= Meghar Singh Sakarwar =

Indian Independence Activist

Meghar Singh Sakarwar or Meghar Singh (c. 1820-1860) was a zamindar from Gahmar village in Ghazipur district of present day Uttar Pradesh, India. He participated in the rebellion of 1857 against East India Company supporting the rebel soldiers under Babu Amar Singh.

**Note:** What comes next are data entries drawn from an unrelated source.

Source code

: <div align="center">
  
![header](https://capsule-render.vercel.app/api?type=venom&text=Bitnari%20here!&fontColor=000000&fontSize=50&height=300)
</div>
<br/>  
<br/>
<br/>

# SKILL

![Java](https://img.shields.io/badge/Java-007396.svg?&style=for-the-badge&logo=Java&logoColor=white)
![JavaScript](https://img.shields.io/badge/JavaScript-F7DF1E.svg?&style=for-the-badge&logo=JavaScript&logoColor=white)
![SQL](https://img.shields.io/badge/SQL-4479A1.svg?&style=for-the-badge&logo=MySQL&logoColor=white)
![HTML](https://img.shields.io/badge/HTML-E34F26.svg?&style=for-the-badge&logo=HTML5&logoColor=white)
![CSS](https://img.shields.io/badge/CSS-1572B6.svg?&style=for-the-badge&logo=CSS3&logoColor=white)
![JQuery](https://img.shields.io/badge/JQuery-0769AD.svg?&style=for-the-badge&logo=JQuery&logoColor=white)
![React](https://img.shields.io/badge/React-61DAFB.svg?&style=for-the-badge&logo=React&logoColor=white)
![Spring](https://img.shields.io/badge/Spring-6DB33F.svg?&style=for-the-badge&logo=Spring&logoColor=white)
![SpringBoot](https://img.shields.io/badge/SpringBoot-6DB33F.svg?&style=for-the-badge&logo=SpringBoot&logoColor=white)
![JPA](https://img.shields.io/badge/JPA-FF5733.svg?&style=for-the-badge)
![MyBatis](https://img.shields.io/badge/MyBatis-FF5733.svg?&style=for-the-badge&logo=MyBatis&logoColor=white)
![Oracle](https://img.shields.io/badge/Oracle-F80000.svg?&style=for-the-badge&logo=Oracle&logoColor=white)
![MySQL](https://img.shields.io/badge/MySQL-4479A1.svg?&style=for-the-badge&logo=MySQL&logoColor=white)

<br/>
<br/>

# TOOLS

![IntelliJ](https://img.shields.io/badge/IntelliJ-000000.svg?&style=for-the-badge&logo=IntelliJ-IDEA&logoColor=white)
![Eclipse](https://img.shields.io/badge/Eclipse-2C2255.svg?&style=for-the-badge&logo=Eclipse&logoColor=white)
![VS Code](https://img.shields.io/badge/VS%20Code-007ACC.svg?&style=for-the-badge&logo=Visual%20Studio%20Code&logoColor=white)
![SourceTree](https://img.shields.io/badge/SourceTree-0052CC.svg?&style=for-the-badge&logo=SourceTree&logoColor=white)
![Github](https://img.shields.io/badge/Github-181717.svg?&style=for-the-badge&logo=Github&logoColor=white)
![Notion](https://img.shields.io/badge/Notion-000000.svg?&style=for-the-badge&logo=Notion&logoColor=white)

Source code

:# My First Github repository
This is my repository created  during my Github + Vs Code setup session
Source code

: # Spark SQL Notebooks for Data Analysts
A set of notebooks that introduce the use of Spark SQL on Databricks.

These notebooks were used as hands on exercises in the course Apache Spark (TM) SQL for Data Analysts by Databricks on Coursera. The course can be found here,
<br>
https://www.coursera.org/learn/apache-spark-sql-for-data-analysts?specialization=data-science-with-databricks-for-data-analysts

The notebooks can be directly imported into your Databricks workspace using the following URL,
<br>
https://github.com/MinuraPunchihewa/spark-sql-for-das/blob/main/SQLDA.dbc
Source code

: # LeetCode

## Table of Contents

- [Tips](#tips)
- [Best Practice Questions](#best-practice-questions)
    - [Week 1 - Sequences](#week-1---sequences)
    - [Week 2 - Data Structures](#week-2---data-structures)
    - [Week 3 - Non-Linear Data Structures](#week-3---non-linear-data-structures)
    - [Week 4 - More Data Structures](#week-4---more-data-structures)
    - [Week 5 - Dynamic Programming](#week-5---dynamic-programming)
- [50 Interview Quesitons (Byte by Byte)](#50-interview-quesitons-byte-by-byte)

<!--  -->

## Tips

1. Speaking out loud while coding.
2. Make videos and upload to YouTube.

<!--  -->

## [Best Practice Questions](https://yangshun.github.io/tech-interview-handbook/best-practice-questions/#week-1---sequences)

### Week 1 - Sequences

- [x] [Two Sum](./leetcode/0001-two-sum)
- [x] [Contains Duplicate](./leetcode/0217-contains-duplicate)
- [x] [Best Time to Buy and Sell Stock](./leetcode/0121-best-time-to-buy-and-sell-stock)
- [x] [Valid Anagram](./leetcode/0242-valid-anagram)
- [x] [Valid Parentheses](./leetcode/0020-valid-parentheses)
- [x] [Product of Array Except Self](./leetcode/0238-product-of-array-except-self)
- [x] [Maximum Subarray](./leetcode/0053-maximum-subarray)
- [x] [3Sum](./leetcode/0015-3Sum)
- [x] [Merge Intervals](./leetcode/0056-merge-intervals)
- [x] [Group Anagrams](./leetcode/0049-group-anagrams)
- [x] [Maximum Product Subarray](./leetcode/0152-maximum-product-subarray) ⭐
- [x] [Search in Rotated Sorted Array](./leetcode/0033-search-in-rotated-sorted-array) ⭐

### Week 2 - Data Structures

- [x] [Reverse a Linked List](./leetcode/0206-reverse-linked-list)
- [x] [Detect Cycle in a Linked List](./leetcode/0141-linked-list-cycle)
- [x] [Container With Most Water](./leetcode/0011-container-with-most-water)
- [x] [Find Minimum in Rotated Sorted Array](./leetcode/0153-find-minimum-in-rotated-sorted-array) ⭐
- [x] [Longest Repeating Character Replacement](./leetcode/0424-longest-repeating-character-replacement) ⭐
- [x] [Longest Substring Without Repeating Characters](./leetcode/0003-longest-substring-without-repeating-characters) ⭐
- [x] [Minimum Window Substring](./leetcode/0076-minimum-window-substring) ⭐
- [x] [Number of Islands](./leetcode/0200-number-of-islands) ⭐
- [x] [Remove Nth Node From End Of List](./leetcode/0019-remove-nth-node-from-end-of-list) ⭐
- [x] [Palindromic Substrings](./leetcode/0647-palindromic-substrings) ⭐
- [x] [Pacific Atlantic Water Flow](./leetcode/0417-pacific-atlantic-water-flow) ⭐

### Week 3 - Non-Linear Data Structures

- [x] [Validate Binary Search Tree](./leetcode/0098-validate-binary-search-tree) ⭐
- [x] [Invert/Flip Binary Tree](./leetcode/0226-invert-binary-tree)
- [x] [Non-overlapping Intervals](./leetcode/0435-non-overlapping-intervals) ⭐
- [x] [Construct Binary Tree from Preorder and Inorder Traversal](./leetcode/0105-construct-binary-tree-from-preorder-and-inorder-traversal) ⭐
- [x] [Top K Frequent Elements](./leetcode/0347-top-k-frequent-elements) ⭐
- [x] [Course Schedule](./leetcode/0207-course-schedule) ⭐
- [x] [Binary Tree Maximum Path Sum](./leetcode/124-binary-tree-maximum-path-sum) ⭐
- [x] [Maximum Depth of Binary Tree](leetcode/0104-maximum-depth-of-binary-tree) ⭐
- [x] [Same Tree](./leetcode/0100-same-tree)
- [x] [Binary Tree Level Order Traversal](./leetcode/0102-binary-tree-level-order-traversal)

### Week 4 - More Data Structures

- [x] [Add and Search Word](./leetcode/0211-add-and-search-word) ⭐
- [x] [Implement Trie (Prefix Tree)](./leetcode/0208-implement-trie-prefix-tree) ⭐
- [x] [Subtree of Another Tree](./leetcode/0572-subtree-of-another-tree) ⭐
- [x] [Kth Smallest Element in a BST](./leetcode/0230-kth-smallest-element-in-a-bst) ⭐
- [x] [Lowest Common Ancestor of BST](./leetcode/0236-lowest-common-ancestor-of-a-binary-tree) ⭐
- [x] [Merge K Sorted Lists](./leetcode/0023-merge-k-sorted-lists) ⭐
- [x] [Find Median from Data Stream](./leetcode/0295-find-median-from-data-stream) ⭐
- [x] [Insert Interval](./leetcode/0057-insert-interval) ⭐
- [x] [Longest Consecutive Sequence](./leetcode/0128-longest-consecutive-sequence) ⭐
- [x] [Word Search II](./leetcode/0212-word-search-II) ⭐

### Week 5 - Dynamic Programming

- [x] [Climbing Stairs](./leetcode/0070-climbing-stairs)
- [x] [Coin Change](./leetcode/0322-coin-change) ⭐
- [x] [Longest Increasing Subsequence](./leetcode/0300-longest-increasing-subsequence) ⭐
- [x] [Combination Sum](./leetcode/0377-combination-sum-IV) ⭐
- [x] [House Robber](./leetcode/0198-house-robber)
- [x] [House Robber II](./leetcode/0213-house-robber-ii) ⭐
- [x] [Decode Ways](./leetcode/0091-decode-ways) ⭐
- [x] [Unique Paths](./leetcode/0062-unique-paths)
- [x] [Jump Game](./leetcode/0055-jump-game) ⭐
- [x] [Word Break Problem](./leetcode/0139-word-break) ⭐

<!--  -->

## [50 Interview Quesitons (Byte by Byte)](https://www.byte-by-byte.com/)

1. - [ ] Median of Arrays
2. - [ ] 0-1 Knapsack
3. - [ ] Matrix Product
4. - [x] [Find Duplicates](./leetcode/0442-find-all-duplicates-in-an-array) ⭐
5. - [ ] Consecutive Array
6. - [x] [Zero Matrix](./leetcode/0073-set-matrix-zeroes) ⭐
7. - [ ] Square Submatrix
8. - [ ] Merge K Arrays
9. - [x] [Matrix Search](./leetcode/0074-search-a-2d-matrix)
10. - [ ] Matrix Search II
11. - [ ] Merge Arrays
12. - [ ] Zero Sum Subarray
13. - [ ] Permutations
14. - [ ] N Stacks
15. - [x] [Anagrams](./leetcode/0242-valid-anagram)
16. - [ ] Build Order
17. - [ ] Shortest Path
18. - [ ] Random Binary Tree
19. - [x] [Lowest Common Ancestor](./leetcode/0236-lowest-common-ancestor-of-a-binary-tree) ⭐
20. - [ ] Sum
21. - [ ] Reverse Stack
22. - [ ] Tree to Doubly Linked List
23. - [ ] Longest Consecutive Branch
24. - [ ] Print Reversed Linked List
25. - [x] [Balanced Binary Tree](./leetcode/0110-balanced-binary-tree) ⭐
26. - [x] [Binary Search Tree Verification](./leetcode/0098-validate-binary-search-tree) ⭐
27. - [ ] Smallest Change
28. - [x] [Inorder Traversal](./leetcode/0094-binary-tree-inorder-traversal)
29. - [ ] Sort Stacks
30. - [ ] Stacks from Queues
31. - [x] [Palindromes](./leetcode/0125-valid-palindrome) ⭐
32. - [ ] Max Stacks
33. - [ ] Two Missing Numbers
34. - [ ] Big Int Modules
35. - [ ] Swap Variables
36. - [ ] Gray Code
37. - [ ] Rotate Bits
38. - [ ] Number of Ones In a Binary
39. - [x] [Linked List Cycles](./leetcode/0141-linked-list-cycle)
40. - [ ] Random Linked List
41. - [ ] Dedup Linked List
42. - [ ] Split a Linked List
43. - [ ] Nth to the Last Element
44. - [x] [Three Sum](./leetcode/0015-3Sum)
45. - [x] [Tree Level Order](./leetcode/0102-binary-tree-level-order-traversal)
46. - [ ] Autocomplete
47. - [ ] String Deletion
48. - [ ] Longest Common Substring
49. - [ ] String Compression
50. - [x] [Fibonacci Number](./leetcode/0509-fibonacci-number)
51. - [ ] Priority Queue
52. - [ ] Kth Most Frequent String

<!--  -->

==Role in the 1857 rebellion==
On 6 June 1858, Amar Singh and his troops of 2000 sepoys and 500 sowars arrived in the village of Gahmar in Ghazipur which is situated near the border with Bihar. The SakarwarRajput rebels from this particular region under the leadership of Meghar Singh, wanted assistance from Amar Singh and a letter for alliance was sent from the village requesting his help. Amar Singh accepted this letter of request. In return, Meghar Singh personally rewarded Babu Amar Singh with a nazrana or gift worth Rs 20,000. They exchanged supplies including arms aid and Amar Singh left from Gahmar village on 10 June 1858. One of the reasons for this alliance were the old marital ties shared between the Sakarwar Rajputs and the Ujjainiya Rajputs. Throughout the rest of the summer of 1858, the rebels kept on adding to its size by including more deserters from army sepoys. They kept the British troops engaged in six parganas of Ghazipur and neighbouring regions along the Ganges and Karamnasa rivers.

==Death ==
By the end of December 1858, rebel forces had faced disintegration under continuous military action against them by British troops. Meghar Singh along with his followers escaped to Nepal but the local rulers didn't gave them refuge. In late 1860, he was arrested and after a trial in court at Benares district was executed.